(Semi)automated disambiguation of scholarly repositories

Authors : Miriam Baglioni, Andrea Mannocci, Gina Pavone, Michele De Bonis, Paolo Manghi

The full exploitation of scholarly repositories is pivotal in modern Open Science, and scholarly repository registries are kingpins in enabling researchers and research infrastructures to list and search for suitable repositories. However, since multiple registries exist, repository managers are keen on registering multiple times the repositories they manage to maximise their traction and visibility across different research communities, disciplines, and applications.

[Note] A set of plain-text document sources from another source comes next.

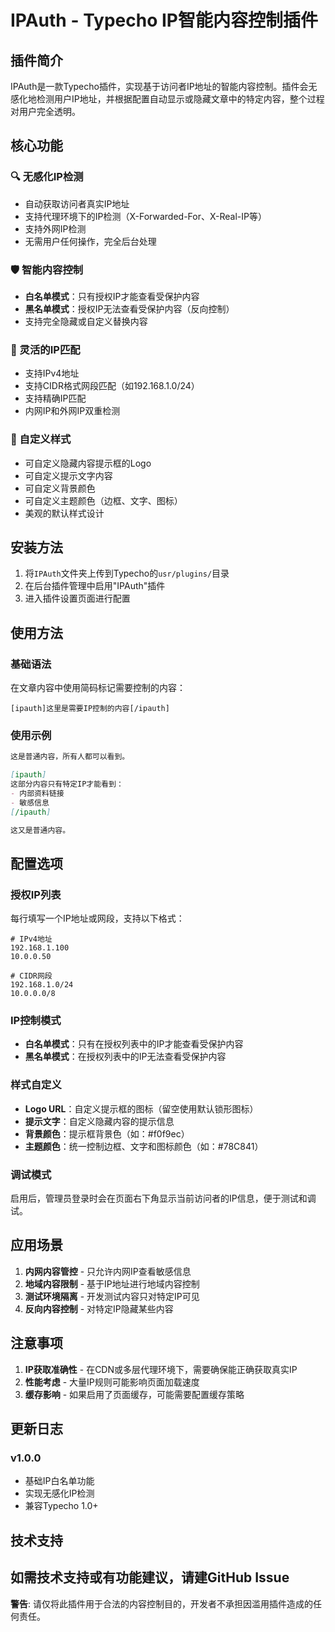 # IPAuth - Typecho IP智能内容控制插件

## 插件简介

IPAuth是一款Typecho插件，实现基于访问者IP地址的智能内容控制。插件会无感化地检测用户IP地址，并根据配置自动显示或隐藏文章中的特定内容，整个过程对用户完全透明。

## 核心功能

### 🔍 无感化IP检测
- 自动获取访问者真实IP地址
- 支持代理环境下的IP检测（X-Forwarded-For、X-Real-IP等）
- 支持外网IP检测
- 无需用户任何操作，完全后台处理

### 🛡️ 智能内容控制
- **白名单模式**：只有授权IP才能查看受保护内容
- **黑名单模式**：授权IP无法查看受保护内容（反向控制）
- 支持完全隐藏或自定义替换内容

### 📍 灵活的IP匹配
- 支持IPv4地址
- 支持CIDR格式网段匹配（如192.168.1.0/24）
- 支持精确IP匹配
- 内网IP和外网IP双重检测

### 🎨 自定义样式
- 可自定义隐藏内容提示框的Logo
- 可自定义提示文字内容
- 可自定义背景颜色
- 可自定义主题颜色（边框、文字、图标）
- 美观的默认样式设计

## 安装方法

1. 将`IPAuth`文件夹上传到Typecho的`usr/plugins/`目录
2. 在后台插件管理中启用"IPAuth"插件
3. 进入插件设置页面进行配置

## 使用方法

### 基础语法
在文章内容中使用简码标记需要控制的内容：

```
[ipauth]这里是需要IP控制的内容[/ipauth]
```

### 使用示例

```markdown
这是普通内容，所有人都可以看到。

[ipauth]
这部分内容只有特定IP才能看到：
- 内部资料链接
- 敏感信息
[/ipauth]

这又是普通内容。
```

## 配置选项

### 授权IP列表
每行填写一个IP地址或网段，支持以下格式：

```
# IPv4地址
192.168.1.100
10.0.0.50

# CIDR网段
192.168.1.0/24
10.0.0.0/8
```

### IP控制模式
- **白名单模式**：只有在授权列表中的IP才能查看受保护内容
- **黑名单模式**：在授权列表中的IP无法查看受保护内容

### 样式自定义
- **Logo URL**：自定义提示框的图标（留空使用默认锁形图标）
- **提示文字**：自定义隐藏内容的提示信息
- **背景颜色**：提示框背景色（如：#f0f9ec）
- **主题颜色**：统一控制边框、文字和图标颜色（如：#78C841）

### 调试模式
启用后，管理员登录时会在页面右下角显示当前访问者的IP信息，便于测试和调试。

## 应用场景

1. **内网内容管控** - 只允许内网IP查看敏感信息
2. **地域内容限制** - 基于IP地址进行地域内容控制
3. **测试环境隔离** - 开发测试内容只对特定IP可见
4. **反向内容控制** - 对特定IP隐藏某些内容

## 注意事项

1. **IP获取准确性** - 在CDN或多层代理环境下，需要确保能正确获取真实IP
2. **性能考虑** - 大量IP规则可能影响页面加载速度
3. **缓存影响** - 如果启用了页面缓存，可能需要配置缓存策略

## 更新日志

### v1.0.0
- 基础IP白名单功能
- 实现无感化IP检测
- 兼容Typecho 1.0+

## 技术支持
如需技术支持或有功能建议，请建GitHub Issue
---

**警告**: 请仅将此插件用于合法的内容控制目的，开发者不承担因滥用插件造成的任何责任。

These multiple registrations ultimately lead to information fragmentation and redundancy on the one hand and, on the other, force registries’ users to juggle multiple registries, profiles and identifiers describing the same repository. Such problems are known to registries, which claim equivalence between repository profiles whenever possible by cross-referencing their identifiers across different registries.

However, as we will see, this « claim set » is far from complete and, therefore, many replicas slip under the radar, possibly creating problems downstream.

In this work, we combine such claims to create duplicate sets and extend them with the results of an automated clustering algorithm run over repository metadata descriptions. Then we manually validate our results to produce an « as accurate as possible » de-duplicated dataset of scholarly repositories.

URL : https://arxiv.org/abs/2307.02647